# Top 10 SQL Window Functions Interview Questions

Many interesting job positions require SQL skills – and that includes window functions, which are not commonly taught in online courses. In this article, I will cover the top window function questions for every experience level.

If you’re going for a job interview for an advanced SQL position or for intermediate to advanced data analyst positions, you’ll probably be asked about your knowledge of SQL window functions. Don’t panic! Although these functions aren’t commonly covered in online courses, we’ve got the answers right here.

## Common Job Interview Questions About SQL Window Functions

In some cases, the question can be very open, leaving the decision about what window function subtopic to cover entirely to you. In this case, you should know the relative importance of each subtopic.
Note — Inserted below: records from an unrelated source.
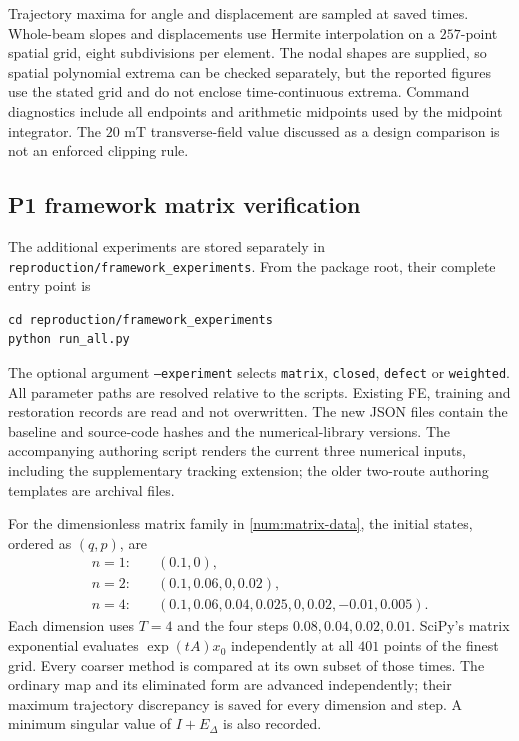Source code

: Trajectory maxima for angle and displacement are sampled at saved
times. Whole-beam slopes and displacements use Hermite interpolation
on a $257$-point spatial grid, eight subdivisions per element.
The nodal shapes are supplied, so spatial polynomial extrema can
be checked separately, but the reported figures use the stated
grid and do not enclose time-continuous extrema.
Command diagnostics include all endpoints and arithmetic midpoints
used by the midpoint integrator. The $20$ mT transverse-field value
discussed as a design comparison is not an enforced clipping rule.

\subsection{P1 framework matrix verification}
\label{sx:framework-matrix}
The additional experiments are stored separately in
\texttt{reproduction/framework\_experiments}. From the package root,
their complete entry point is
\begin{verbatim}
cd reproduction/framework_experiments
python run_all.py
\end{verbatim}
The optional argument \texttt{--experiment} selects
\texttt{matrix}, \texttt{closed}, \texttt{defect} or \texttt{weighted}.
All parameter paths are resolved relative to the scripts. Existing FE,
training and restoration records are read and not overwritten.
The new JSON files contain the baseline and source-code hashes and the
numerical-library versions. The accompanying authoring script renders
the current three numerical inputs, including the supplementary tracking
extension; the older two-route authoring templates are archival files.

For the dimensionless matrix family in \eqref{num:matrix-data}, the
initial states, ordered as $(q,p)$, are
\begin{align*}
 n=1:&\quad (0.1,0),\\
 n=2:&\quad (0.1,0.06,0,0.02),\\
 n=4:&\quad (0.1,0.06,0.04,0.025,0,0.02,-0.01,0.005).
\end{align*}
Each dimension uses $T=4$ and the four steps
$0.08,0.04,0.02,0.01$. SciPy's matrix exponential evaluates
$\exp(tA)x_0$ independently at all $401$ points of the finest grid.
Every coarser method is compared at its own subset of those times.
The ordinary map and its eliminated form are advanced independently;
their maximum trajectory discrepancy is saved for every dimension and
step. A minimum singular value of $I+E_\Delta$ is also recorded.

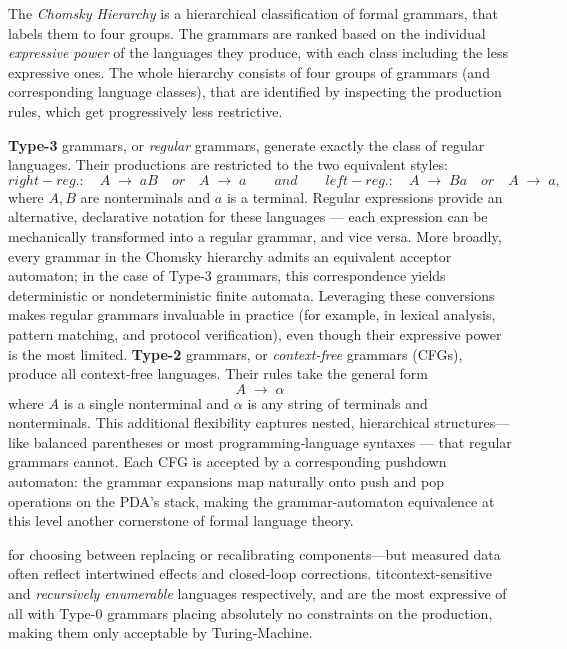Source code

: \documentclass[11pt]{report}
\begin{document}
The \textit{Chomsky Hierarchy} is a hierarchical classification of formal grammars, that labels them to four groups. The grammars are ranked based on the
individual \textit{expressive power} of the languages they produce, with each class including the less expressive ones. The whole hierarchy consists of four
groups of grammars (and corresponding language classes), that are identified by inspecting the production rules, which get progressively less restrictive.

\textbf{Type-3} grammars, or \emph{regular} grammars, generate exactly the class of regular languages. Their productions are restricted to the two equivalent styles:  
\[
right-reg.: \quad A \;\to\; aB \quad or \quad A \;\to\; a
\qquad and \qquad
left-reg.: \quad A \;\to\; Ba \quad or \quad A \;\to\; a,
\]
where \(A,B\) are nonterminals and \(a\) is a terminal. Regular expressions provide an alternative, declarative notation for these languages — each expression
can be mechanically transformed into a regular grammar, and vice versa. More broadly, every grammar in the Chomsky hierarchy admits an equivalent acceptor automaton;
in the case of Type-3 grammars, this correspondence yields deterministic or nondeterministic finite automata. Leveraging these conversions makes regular grammars
invaluable in practice (for example, in lexical analysis, pattern matching, and protocol verification), even though their expressive power is the most limited.
\textbf{Type-2} grammars, or \emph{context-free} grammars (CFGs), produce all context-free languages.
Their rules take the general form  \[A \;\to\; \alpha\] where \(A\) is a single nonterminal and \(\alpha\) is any string of terminals and nonterminals.
This additional flexibility captures nested, hierarchical structures—like balanced parentheses or most programming‐language syntaxes — that regular grammars cannot.
Each CFG is accepted by a corresponding pushdown automaton: the grammar expansions map naturally onto push and pop operations on the PDA’s stack, making the grammar-automaton
equivalence at this level another cornerstone of formal language theory.

for choosing between replacing or recalibrating components—but measured data often reflect intertwined effects and closed-loop corrections. tit{context-sensitive} and \textit{recursively enumerable} languages respectively, and are the most expressive
of all with Type-0 grammars placing absolutely no constraints on the production, making them only acceptable by Turing-Machine.
\end{document}
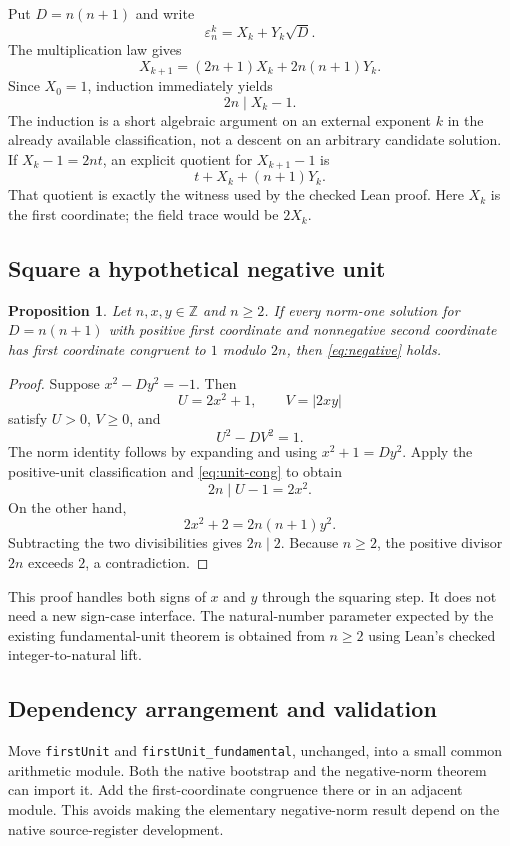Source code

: \documentclass[11pt,letterpaper]{article}
\newcommand{\code}[1]{\nolinkurl{#1}}
\newcommand{\Z}{\mathbb Z}
\newtheorem{proposition}{Proposition}[section]
\begin{document}
Put $D=n(n+1)$ and write
\[
 \varepsilon_n^k=X_k+Y_k\sqrt D.
\]
The multiplication law gives
\[
 X_{k+1}=(2n+1)X_k+2n(n+1)Y_k.
\]
Since $X_0=1$, induction immediately yields
\begin{equation}
 2n\mid X_k-1. \label{eq:unit-cong}
\end{equation}
The induction is a short algebraic argument on an external exponent $k$ in the already available classification, not a descent on an arbitrary candidate solution. If $X_k-1=2nt$, an explicit quotient for $X_{k+1}-1$ is
\[
 t+X_k+(n+1)Y_k.
\]
That quotient is exactly the witness used by the checked Lean proof. Here $X_k$ is the first coordinate; the field trace would be $2X_k$.

\subsection{Square a hypothetical negative unit}

\begin{proposition}
Let $n,x,y\in\Z$ and $n\ge2$. If every norm-one solution for $D=n(n+1)$ with positive first coordinate and nonnegative second coordinate has first coordinate congruent to $1$ modulo $2n$, then \eqref{eq:negative} holds.
\end{proposition}
\begin{proof}
Suppose $x^2-Dy^2=-1$. Then
\[
 U=2x^2+1,\qquad V=|2xy|
\]
satisfy $U>0$, $V\ge0$, and
\[
 U^2-DV^2=1.
\]
The norm identity follows by expanding and using $x^2+1=Dy^2$. Apply the positive-unit classification and \eqref{eq:unit-cong} to obtain
\[
 2n\mid U-1=2x^2.
\]
On the other hand,
\[
 2x^2+2=2n(n+1)y^2.
\]
Subtracting the two divisibilities gives $2n\mid2$. Because $n\ge2$, the positive divisor $2n$ exceeds $2$, a contradiction.
\end{proof}

This proof handles both signs of $x$ and $y$ through the squaring step. It does not need a new sign-case interface. The natural-number parameter expected by the existing fundamental-unit theorem is obtained from $n\ge2$ using Lean's checked integer-to-natural lift.

\subsection{Dependency arrangement and validation}

Move \code{firstUnit} and \code{firstUnit_fundamental}, unchanged, into a small common arithmetic module. Both the native bootstrap and the negative-norm theorem can import it. Add the first-coordinate congruence there or in an adjacent module. This avoids making the elementary negative-norm result depend on the native source-register development.
\end{document}

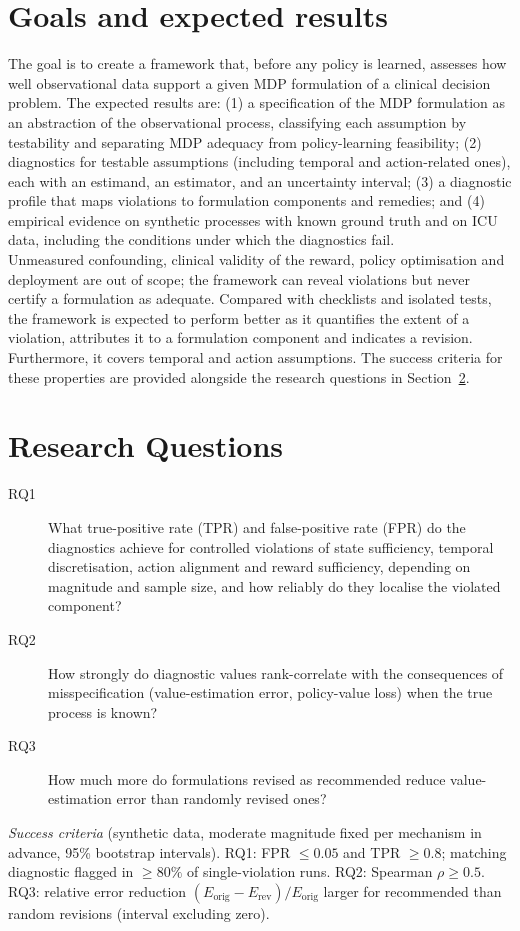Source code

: \documentclass[runningheads]{llncs}
\begin{document}
\section{Goals and expected results}
The goal is to create a framework that, before any policy is learned, assesses how well observational data support a given MDP formulation of a clinical decision problem. The expected results are: (1) a specification of the MDP formulation as an abstraction of the observational process, classifying each assumption by testability and separating MDP adequacy from policy-learning feasibility; (2) diagnostics for testable assumptions (including temporal and action-related ones), each with an estimand, an estimator, and an uncertainty interval; (3) a diagnostic profile that maps violations to formulation components and remedies; and (4) empirical evidence on synthetic processes with known ground truth and on ICU data, including the conditions under which the diagnostics fail. \\
Unmeasured confounding, clinical validity of the reward, policy optimisation and deployment are out of scope; the framework can reveal violations but never certify a formulation as adequate. Compared with checklists and isolated tests, the framework is expected to perform better as it quantifies the extent of a violation, attributes it to a formulation component and indicates a revision. Furthermore, it covers temporal and action assumptions. The success criteria for these properties are provided alongside the research questions in Section~\ref{sec:rq}.

\section{Research Questions}
\label{sec:rq}
\begin{description}
  \item[RQ1] What true-positive rate (TPR) and false-positive rate (FPR) do the diagnostics achieve for controlled violations of state sufficiency, temporal discretisation, action alignment and reward sufficiency, depending on magnitude and sample size, and how reliably do they localise the violated component?
  \item[RQ2] How strongly do diagnostic values rank-correlate with the consequences of misspecification (value-estimation error, policy-value loss) when the true process is known?
  \item[RQ3] How much more do formulations revised as recommended reduce value-estimation error than randomly revised ones?
\end{description}
\emph{Success criteria} (synthetic data, moderate magnitude fixed per mechanism in advance, 95\% bootstrap intervals). RQ1: FPR $\le 0.05$ and TPR $\ge 0.8$; matching diagnostic flagged in $\ge 80\%$ of single-violation runs. RQ2: Spearman $\rho \ge 0.5$. RQ3: relative error reduction $(E_\mathrm{orig}-E_\mathrm{rev})/E_\mathrm{orig}$ larger for recommended than random revisions (interval excluding zero).
\end{document}
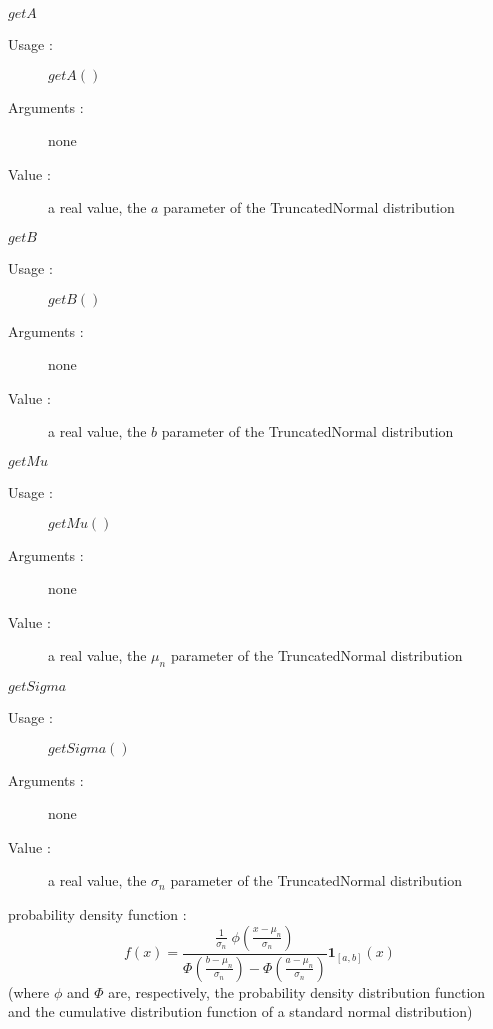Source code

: \begin{description}
\begin{description}
  \item $getA$
    \begin{description}
    \item[Usage :] $getA()$
    \item[Arguments :] none
    \item[Value :]  a real value, the $a$ parameter of the TruncatedNormal distribution
    \end{description}
    \bigskip
  \item $getB$
    \begin{description}
    \item[Usage :] $getB()$
    \item[Arguments :] none
    \item[Value :]  a real value, the  $b$ parameter of the TruncatedNormal distribution
    \end{description}
    \bigskip
  \item $getMu$
    \begin{description}
    \item[Usage :] $getMu()$
    \item[Arguments :] none
    \item[Value :]  a real value, the $\mu_n$ parameter of the TruncatedNormal distribution
    \end{description}
    \bigskip
  \item $getSigma$
    \begin{description}
    \item[Usage :] $getSigma()$
    \item[Arguments :] none
    \item[Value :]  a real value, the $\sigma_n$ parameter of the TruncatedNormal distribution
    \end{description}
    \bigskip
  \end{description}

\item[Details :]  \rule{0pt}{1em}
  \begin{description}
  \item probability density function :
    $$
    f(x) =
    \frac{\frac{1}{\sigma_n}\;\phi(\frac{x-\mu_n}{\sigma_n})}
    {\Phi(\frac{b-\mu_n}{\sigma_n}) - \Phi(\frac{a-\mu_n}{\sigma_n})}
    \boldsymbol{1}_{[a, b]}(x)
    $$
    (where $\phi$ and $\Phi$ are, respectively, the probability density distribution function and the cumulative
    distribution function of a standard normal distribution)


\end{description}
\end{description}
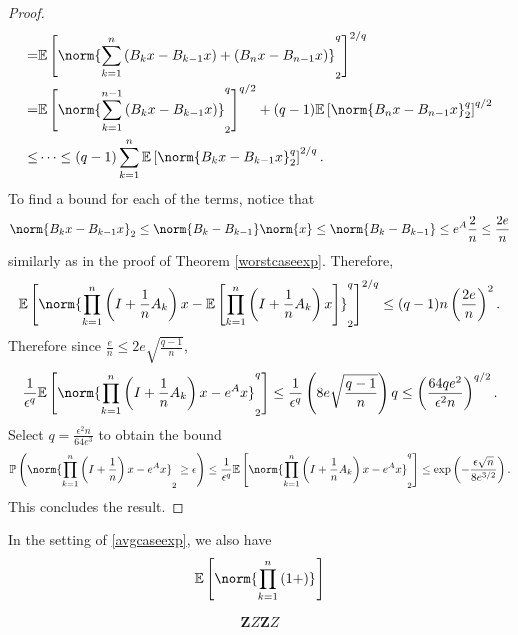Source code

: \begin{proof}
\begin{align*}
                                                                                                                                                                       =& \mathbb{E} \left[ \norm{ \sum_{k=1}^{n}  \left(B_kx-B_{k-1}x\right)+ (B_nx-B_{n-1}x)}_{2}^{q}\right]^{2/q} \\
                                                                                                                                                                        =& \mathbb{E}\left[\norm{\sum_{k=1}^{n-1} \left(B_kx-B_{k-1}x\right)}_2^{q}\right]^{q/2} + (q-1) \mathbb{E}\left[ \norm{ B_n x-B_{n-1}x}_{2}^{q}\right]^{q/2} \\
                                                                                                                                                                        \leq& \dots
                                                                                                                                                                            \leq  (q-1) \sum_{k=1}^{n} \mathbb{E}\left[\norm{B_{k}x-B_{k-1}x}_{2}^{q}\right]^{2/q}.
    \end{align*}
    To find a bound for each of the terms, notice that 
    \[ \norm{B_kx-B_{k-1}x}_{2} \leq \norm{B_k-B_{k-1}} \norm{x} \leq \norm{B_k-B_{k-1}} \leq e^{A}\frac{2}{n} \leq \frac{2e}{n} \]
    similarly as in the proof of Theorem \ref{worstcaseexp}. Therefore,
  \[ \mathbb{E}\left[ \norm{\prod_{k=1}^{n} \left(I+\frac{1}{n}A_k\right)x - \mathbb{E}\left[\prod_{k=1}^{n}\left(I+\frac{1}{n}A_k\right)x \right]}_{2}^{q}\right]^{2/q}  \leq (q-1) n \left(\frac{2e}{n}\right)^{2}.\]
  Therefore since \( \frac{e}{n} \leq  2e\sqrt{\frac{q-1}{n}}  \), 
   \[ \frac{1}{\epsilon^{q}} \mathbb{E}\left[ \norm{ \prod_{k=1}^{n}\left(I+\frac{1}{n}A_k\right)x - e^{A}x}_{2}^{q}\right]  \leq \frac{1}{\epsilon^{q}} \left(8 e \sqrt{\frac{q-1}{n}}\right)q \leq \left(\frac{64 q e^{2}}{\epsilon^{2} n}\right)^{q/2}.\]
   Select \( q= \frac{\epsilon^{2}n}{64 e^{3}} \) to obtain the bound
   \[ \mathbb{P}\left( \norm{ \prod_{k=1}^{n} \left(I+\frac{1}{n} \right)x- e^{A}x}_{2} \geq \epsilon\right)  \leq \frac{1}{\epsilon ^{q}} \mathbb{E}\left[\norm{\prod_{k=1}^{n}\left(I+\frac{1}{n}A_k\right)x-e^{A}x}_{2}^{q} \right] \leq \operatorname{exp} \left(- \frac{\epsilon \sqrt{n}}{8e^{3/2}}\right). \]
   This concludes the result.

\end{proof}


\begin{corl}
  In the setting of \ref{avgcaseexp}, we also have
  \[ \mathbb{E}\left[\norm{\prod_{k=1}^{n}\left(1+\right)}_{}\right] \]
    
\end{corl}

\[ \bm{Z}Z\mathbf{Z}Z \]
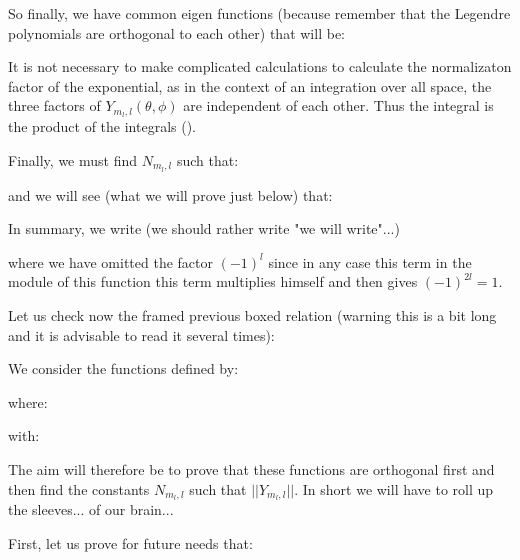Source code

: 	So finally, we have common eigen functions (because remember that the Legendre polynomials are orthogonal to each other) that will be:
	 
	\begin{tcolorbox}[title=Remark,colframe=black,arc=10pt]
	It is not necessary to make complicated calculations to calculate the normalizaton factor of the exponential, as in the context of an integration over all space, the three factors of $Y_{m_l,l}(\theta,\phi)$ are independent of each other. Thus the integral is the product of the integrals ().
	\end{tcolorbox}
	Finally, we must find $N_{m_l,l}$ such that:
	
	and we will see (what we will prove just below) that:
	
	In summary, we write (we should rather write "we will write"...)
	
	where we have omitted the factor $(-1)^l$ since in any case this term in the module of this function this term multiplies himself and then gives $(-1)^{2l}=1$.

Let us check now the framed previous boxed relation (warning this is a bit long and it is advisable to read it several times):

	We consider the functions defined by:
	
	where:
	
	with:
	
	The aim will therefore be to prove that these functions are orthogonal first and then find the constants $N_{m_l,l}$ such that $||Y_{m_l,l}||$. In short we will have to roll up the sleeves... of our brain...

	First, let us prove for future needs that:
For starters, you should be prepared for an open question like:

### 1. What Is a Window Function in SQL?

Window functions are SQL functions that operate on a set of records called the “window” or the “window frame”. The “window”  is a set of rows that are somehow related to the row currently being processed by the query (e.g. all rows before the current row, 5 rows before the current row, or 3 rows after the current row).

Window functions are similar to aggregate functions in that they compute statistics for a group of rows. However, window functions do not collapse rows; they keep the details of individual rows.

Window functions can be organized into the following four categories: aggregate functions, ranking functions, analytic functions, and distribution functions.

Aggregate functions are those that you use with `GROUP BY`. This includes:

• `COUNT()` counts the number of rows within the window.
• `AVG()` calculates the average value for a given column for all the records in the window.
• `MAX()` obtains the maximum value of a column for all the records in the window.
• `SUM()` returns the sum of all values in a given column within the window.

In the ranking category:

• `ROW_NUMBER()` returns the position of the row in the result set.
• `RANK()` ranks rows based on a given value. When two rows are in the same position, it awards them the same rank and leaves the next position empty (e.g. 1, 2, 3, 3, 5...).
• `DENSE_RANK()` also ranks rows by a given value, but it does not leave the next position empty (e.g. 1, 2, 3, 3, 4, 5...).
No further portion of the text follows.